Altera: 14nm Stratix and 20nm Arria FPGA details

Altera has revealed more of its next-generation Stratix FPGAs, made on Intel’s 14nm finfet (‘tri-gate’) process, and 20nm TSMC-fabricated Arria FPGAs.

The families will be called Stratix 10 and Arria 10.

For the same power, Stratix 10 will deliver 1.4-1.6x performance compared with existing Stratix V parts, and double the performance is available for 1.3x power.

“You can port an existing design. To get the full 2x performance, you will have to do some re-designing for the new architecture,” said Altera v-p of corporate strategy Danny Biran, who is not yet revealing details of the architecture changes.

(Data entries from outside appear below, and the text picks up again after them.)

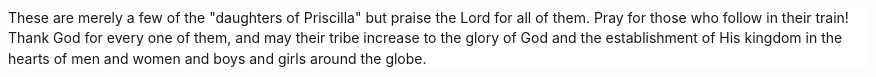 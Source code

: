 These are merely a few of the "daughters of Priscilla" but praise the Lord for all of them. Pray for those who follow in their train! Thank God for every one of them, and may their tribe increase to the glory of God and the establishment of His kingdom in the hearts of men and women and boys and girls around the globe.
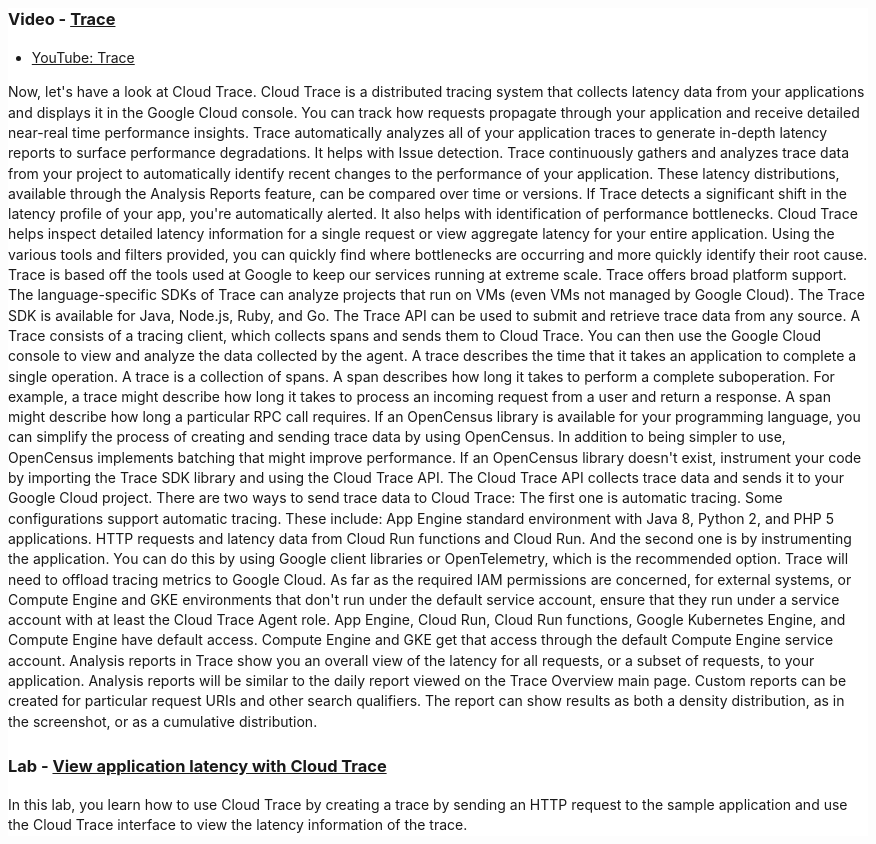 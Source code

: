 ### Video - [Trace](https://www.cloudskillsboost.google/course_templates/864/video/515471)

- [YouTube: Trace](https://www.youtube.com/watch?v=wD_SF30vC9Y)

Now, let's have a look at Cloud Trace. Cloud Trace is a distributed tracing system that collects latency data from your applications and displays it in the Google Cloud console. You can track how requests propagate through your application and receive detailed near-real time performance insights. Trace automatically analyzes all of your application traces to generate in-depth latency reports to surface performance degradations. It helps with Issue detection. Trace continuously gathers and analyzes trace data from your project to automatically identify recent changes to the performance of your application. These latency distributions, available through the Analysis Reports feature, can be compared over time or versions. If Trace detects a significant shift in the latency profile of your app, you're automatically alerted. It also helps with identification of performance bottlenecks. Cloud Trace helps inspect detailed latency information for a single request or view aggregate latency for your entire application. Using the various tools and filters provided, you can quickly find where bottlenecks are occurring and more quickly identify their root cause. Trace is based off the tools used at Google to keep our services running at extreme scale. Trace offers broad platform support. The language-specific SDKs of Trace can analyze projects that run on VMs (even VMs not managed by Google Cloud). The Trace SDK is available for Java, Node.js, Ruby, and Go. The Trace API can be used to submit and retrieve trace data from any source. A Trace consists of a tracing client, which collects spans and sends them to Cloud Trace. You can then use the Google Cloud console to view and analyze the data collected by the agent. A trace describes the time that it takes an application to complete a single operation. A trace is a collection of spans. A span describes how long it takes to perform a complete suboperation. For example, a trace might describe how long it takes to process an incoming request from a user and return a response. A span might describe how long a particular RPC call requires. If an OpenCensus library is available for your programming language, you can simplify the process of creating and sending trace data by using OpenCensus. In addition to being simpler to use, OpenCensus implements batching that might improve performance. If an OpenCensus library doesn't exist, instrument your code by importing the Trace SDK library and using the Cloud Trace API. The Cloud Trace API collects trace data and sends it to your Google Cloud project. There are two ways to send trace data to Cloud Trace: The first one is automatic tracing. Some configurations support automatic tracing. These include: App Engine standard environment with Java 8, Python 2, and PHP 5 applications. HTTP requests and latency data from Cloud Run functions and Cloud Run. And the second one is by instrumenting the application. You can do this by using Google client libraries or OpenTelemetry, which is the recommended option. Trace will need to offload tracing metrics to Google Cloud. As far as the required IAM permissions are concerned, for external systems, or Compute Engine and GKE environments that don't run under the default service account, ensure that they run under a service account with at least the Cloud Trace Agent role. App Engine, Cloud Run, Cloud Run functions, Google Kubernetes Engine, and Compute Engine have default access. Compute Engine and GKE get that access through the default Compute Engine service account. Analysis reports in Trace show you an overall view of the latency for all requests, or a subset of requests, to your application. Analysis reports will be similar to the daily report viewed on the Trace Overview main page. Custom reports can be created for particular request URIs and other search qualifiers. The report can show results as both a density distribution, as in the screenshot, or as a cumulative distribution.

### Lab - [View application latency with Cloud Trace](https://www.cloudskillsboost.google/course_templates/864/labs/515472)

In this lab, you learn how to use Cloud Trace by creating a trace by sending an HTTP request to the sample application and use the Cloud Trace interface to view the latency information of the trace.
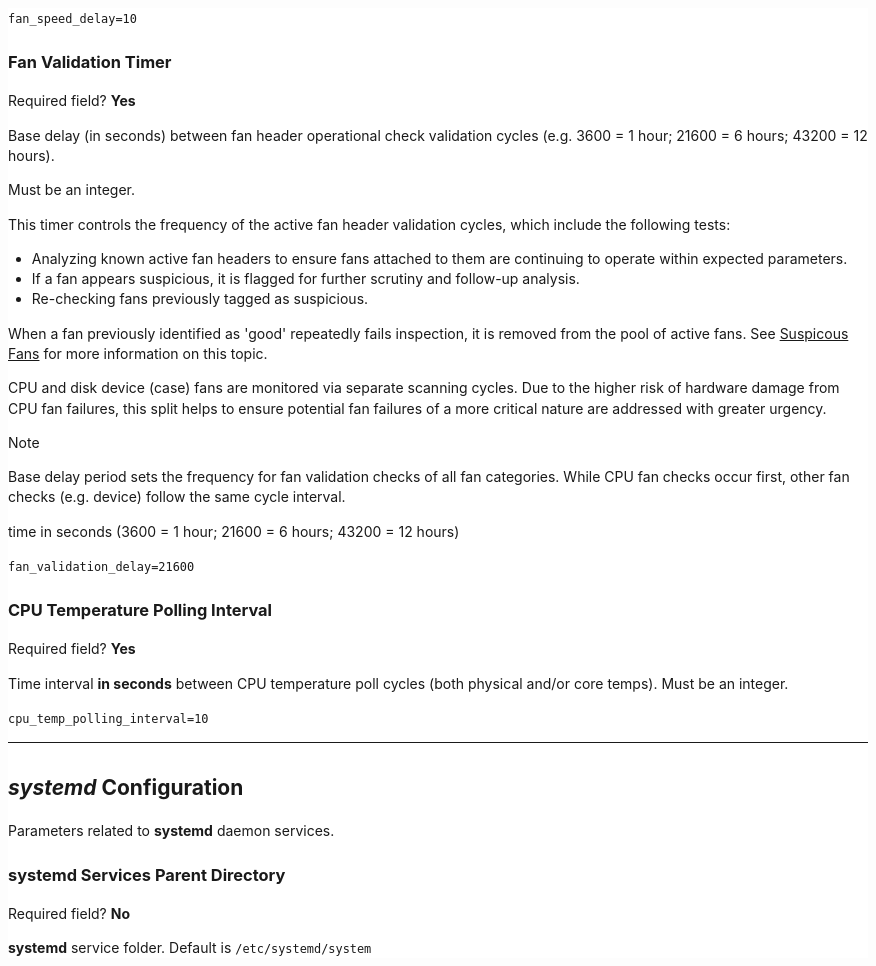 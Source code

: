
 ```
fan_speed_delay=10
```

### Fan Validation Timer
Required field? **Yes**

Base delay (in seconds) between fan header operational check validation cycles (e.g. 3600 = 1 hour; 21600 = 6 hours; 43200 = 12 hours).

Must be an integer.

This timer controls the frequency of the active fan header validation cycles, which include the following tests:
- Analyzing known active fan headers to ensure fans attached to them are continuing to operate within expected parameters.
- If a fan appears suspicious, it is flagged for further scrutiny and follow-up analysis.
- Re-checking fans previously tagged as suspicious.

When a fan previously identified as 'good' repeatedly fails inspection, it is removed from the pool of active fans. See [Suspicous Fans](/documentation/universal-fan-controller/suspicious-fans.md) for more information on this topic.

CPU and disk device (case) fans are monitored via separate scanning cycles. Due to the higher risk of hardware damage from CPU fan failures, this split helps to ensure potential fan failures of a more critical nature are addressed with greater urgency.

> [!NOTE]
> Base delay period sets the frequency for fan validation checks of all fan categories. While CPU fan checks occur first, other fan checks (e.g. device) follow the same cycle interval.
>
> time in seconds (3600 = 1 hour; 21600 = 6 hours; 43200 = 12 hours)

```
fan_validation_delay=21600
```

### CPU Temperature Polling Interval
Required field? **Yes**

Time interval **in seconds** between CPU temperature poll cycles (both physical and/or core temps). Must be an integer.

```
cpu_temp_polling_interval=10
```

---

## _systemd_ Configuration
Parameters related to **systemd** daemon services.

### systemd Services Parent Directory
Required field? **No**

**systemd** service folder. Default is `/etc/systemd/system`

The firm also claims the newer Stratix can offer the same performance for 0.3x of the power compared with Stratix V, but, said Biran: “if you just want to maintain performance as today, the mid-range Arria 10 will probably give you a better solution.” – According to him the planar TSMC process costs less than the Intel’s finfet, and Arria 10 will be 15% faster than Stratix V.

“Anything you can do today with Stratix V today you can do with Arria 10 with lower power consumption,” said Biran.

Stratix 10 will also come with 56Gbit/s transceivers, up to four million logic elements, and up to 10x the DSP performance – 10Tflop single precision – through improves MAC (multiply-accumulate) resources.

For the first time, Stratix will get hard processors, of which Altera refuses to say more except it will be a “3rd-generation processor system”.

The die will be ’3D capable’, meaning that the die pin-out and signals are fully defined for 2.5D silicon interposer hybrids. Interposers are expected to be used to combine the FPGAs with SRAM or DRAM where a lot of memory bandwidth is required, or to combine FPGAs with special purpose asics.

Over with Arria 10, Biran is predicting up to a 1.9x performance boost over Altera’s current FPGA+processor combinations, 4x I/O bandwidth and 3x system performance – defined as: 16 28.05Gbit/s transceivers (“already demonstrated on a test chip”), 17.4Gbit/s backplane support, 2.666Gbit/s DDR4 interfacing, and up to 15Gbit/s for Hybrid Memory Cube. And power is 40% down.

They get a “second-generation processor system”, said the firm, which is actually a 1.5GHz dual-core ARM Cortex-A9 with 512kbyte L2 cache, and up to one million look-up tables. “First-generation”, inside Cyclone V and Arria V, was an 800MHz dual-core A9.

Tools are already available for Arria 10.

“Early access customers are currently using the Quartus II software for Generation 10 product development,” said Altera. “Generation 10 devices are supported by tools for higher level design flows that include an OpenCL software development kit [SDK], SoC embedded design suite, and DSP Builder.”

An 8x improvement in compilation times versus the previous generation is claimed, through algorithms that split across multiple cores.

Initial Arria 10 samples are planned for early 2014, and Stratix 10 test chips this year (Quartus II is supporting Stratix 10 in 2014, said the firm).